Uno de los cambios larvados que se han introducido en México es el de la militarización de varios aspectos de nuestra vida pública: lentamente la fuerza del ejército se extiende y controla funciones que normalmente corresponderían a otros cuerpos del orden. En un editorial reciente, el New York Times consignó que en los dos últimos años el ejército ha ampliado sus fuerzas en un 15 por ciento --para un total hoy de 180 mil hombres--, naturalmente con los consiguientes incrementos presupuestarios.
El ejército mexicano tuvo en la Revolución un origen popular, que mantiene en lo esencial. Ha sido también un ejército nacionalista, distinguido por su básica disciplina a los poderes civiles, lo cual, en el continente latinoamericano, resulta una radical excepción. Y sabemos que es un cuerpo que ha evitado el grado de corrupción que penetró ya en otras fuerzas del ``orden'' y la ``seguridad''. No deja de preocupar sin embargo su presencia en el ``control'' de varios aspectos de la vida pública mexicana.

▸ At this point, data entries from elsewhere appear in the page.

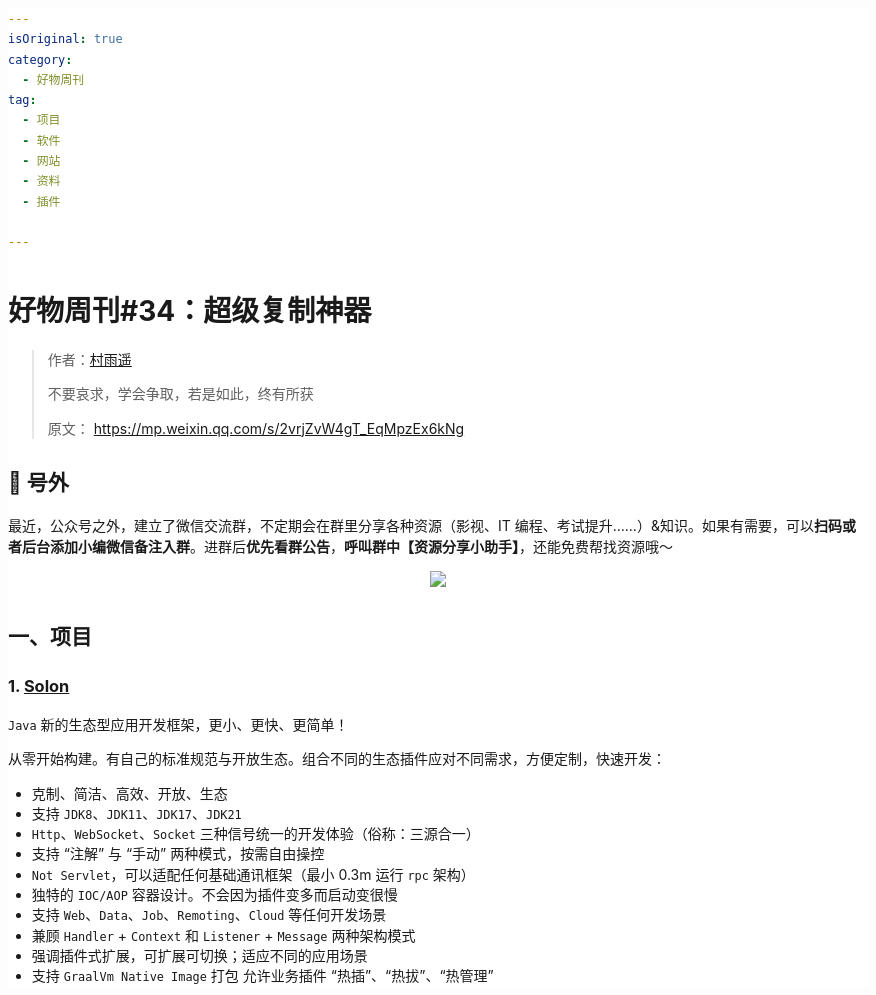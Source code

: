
 ```yaml
---
isOriginal: true
category:
  - 好物周刊
tag:
  - 项目
  - 软件
  - 网站
  - 资料
  - 插件

---
```


# 好物周刊#34：超级复制神器

> 作者：[村雨遥](https://github.com/cunyu1943)
> 
> 不要哀求，学会争取，若是如此，终有所获
> 
> 原文：
https://mp.weixin.qq.com/s/2vrjZvW4gT_EqMpzEx6kNg



## 🎈 号外 

最近，公众号之外，建立了微信交流群，不定期会在群里分享各种资源（影视、IT 编程、考试提升……）&知识。如果有需要，可以**扫码或者后台添加小编微信备注入群**。进群后**优先看群公告**，**呼叫群中【资源分享小助手】**，还能免费帮找资源哦～

<center>
<img src="/contact/wxgroup.jpg" width="150"> 
</center>

## 一、项目

### 1. [Solon](https://github.com/noear/solon)

`Java` 新的生态型应用开发框架，更小、更快、更简单！

从零开始构建。有自己的标准规范与开放生态。组合不同的生态插件应对不同需求，方便定制，快速开发：

- 克制、简洁、高效、开放、生态
- 支持 `JDK8`、`JDK11`、`JDK17`、`JDK21`
- `Http`、`WebSocket`、`Socket` 三种信号统一的开发体验（俗称：三源合一）
- 支持 “注解” 与 “手动” 两种模式，按需自由操控
- `Not Servlet`，可以适配任何基础通讯框架（最小 0.3m 运行 `rpc` 架构）
- 独特的 `IOC/AOP` 容器设计。不会因为插件变多而启动变很慢
- 支持 `Web`、`Data`、`Job`、`Remoting`、`Cloud` 等任何开发场景
- 兼顾 `Handler` + `Context` 和 `Listener` + `Message` 两种架构模式
- 强调插件式扩展，可扩展可切换；适应不同的应用场景
- 支持 `GraalVm Native Image` 打包
允许业务插件 “热插”、“热拔”、“热管理”
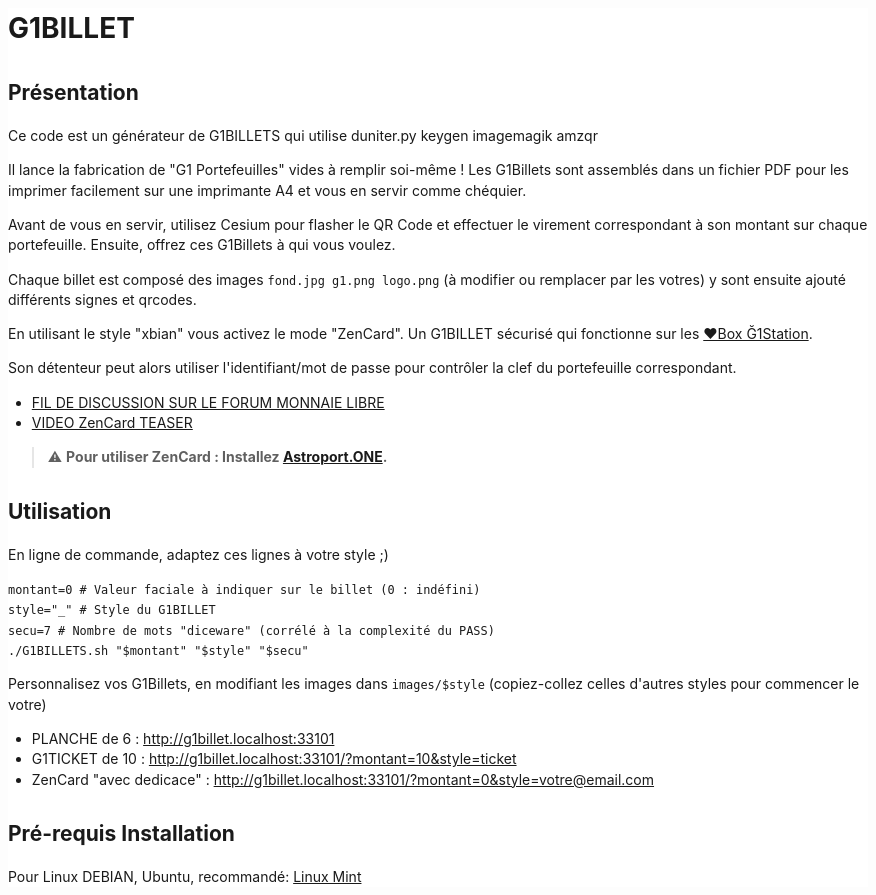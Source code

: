# G1BILLET

## Présentation
Ce code est un générateur de G1BILLETS qui utilise duniter.py keygen imagemagik amzqr

Il lance la fabrication de "G1 Portefeuilles" vides à remplir soi-même !
Les G1Billets sont assemblés dans un fichier PDF pour les imprimer facilement sur une imprimante A4 et vous en servir comme chéquier.

Avant de vous en servir, utilisez Cesium pour flasher le QR Code et effectuer le virement correspondant à son montant sur chaque portefeuille.
Ensuite, offrez ces G1Billets à qui vous voulez.


Chaque billet est composé des images ```fond.jpg g1.png logo.png``` (à modifier ou remplacer par les votres) y sont ensuite ajouté différents signes et qrcodes.

En utilisant le style "xbian" vous activez le mode "ZenCard".
Un G1BILLET sécurisé qui fonctionne sur les [♥Box Ğ1Station](https://pad.p2p.legal/s/Astroport.ONE).


Son détenteur peut alors utiliser l'identifiant/mot de passe pour contrôler la clef du portefeuille correspondant.

* [FIL DE DISCUSSION SUR LE FORUM MONNAIE LIBRE](https://forum.monnaie-libre.fr/t/nouveau-g1-billets/14529?u=qoop)
* [VIDEO ZenCard TEASER](https://tube.p2p.legal/w/oBufWkzT3whWk3GabX3GAD)

> :warning: **Pour utiliser ZenCard : Installez [Astroport.ONE](https://git.p2p.legal/STI/Astroport.ONE).**


## Utilisation

En ligne de commande, adaptez ces lignes à votre style ;)

```
montant=0 # Valeur faciale à indiquer sur le billet (0 : indéfini)
style="_" # Style du G1BILLET
secu=7 # Nombre de mots "diceware" (corrélé à la complexité du PASS)
./G1BILLETS.sh "$montant" "$style" "$secu"
```

Personnalisez vos G1Billets, en modifiant les images dans ```images/$style``` (copiez-collez celles d'autres styles pour commencer le votre)

* PLANCHE de 6  :   http://g1billet.localhost:33101
* G1TICKET  de 10  :   http://g1billet.localhost:33101/?montant=10&style=ticket
* ZenCard "avec dedicace" :   http://g1billet.localhost:33101/?montant=0&style=votre@email.com

## Pré-requis Installation

Pour Linux DEBIAN, Ubuntu, recommandé: [Linux Mint](https://www.linuxmint.com/)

No es sólo su presencia en las zonas de guerrillas, que en la perspectiva del poder tendría una lógica, sino el hecho de que por ejemplo el combate al narcotráfico se pone en sus manos de manera cada vez más dilatada. Y la circunstancia de que se haya puesto bajo el mando de un general y de funcionarios militares el combate a la delincuencia en la ciudad de México, en funciones de policía. No es la primera vez que esto ocurre, pero el conjunto del ``regreso'' del ejército a la vida pública transmite inevitablemente la impresión de que ha salido ahora de sus cuarteles para ocuparse crecientemente de zonas reservadas antes a la ``autoridad civil''.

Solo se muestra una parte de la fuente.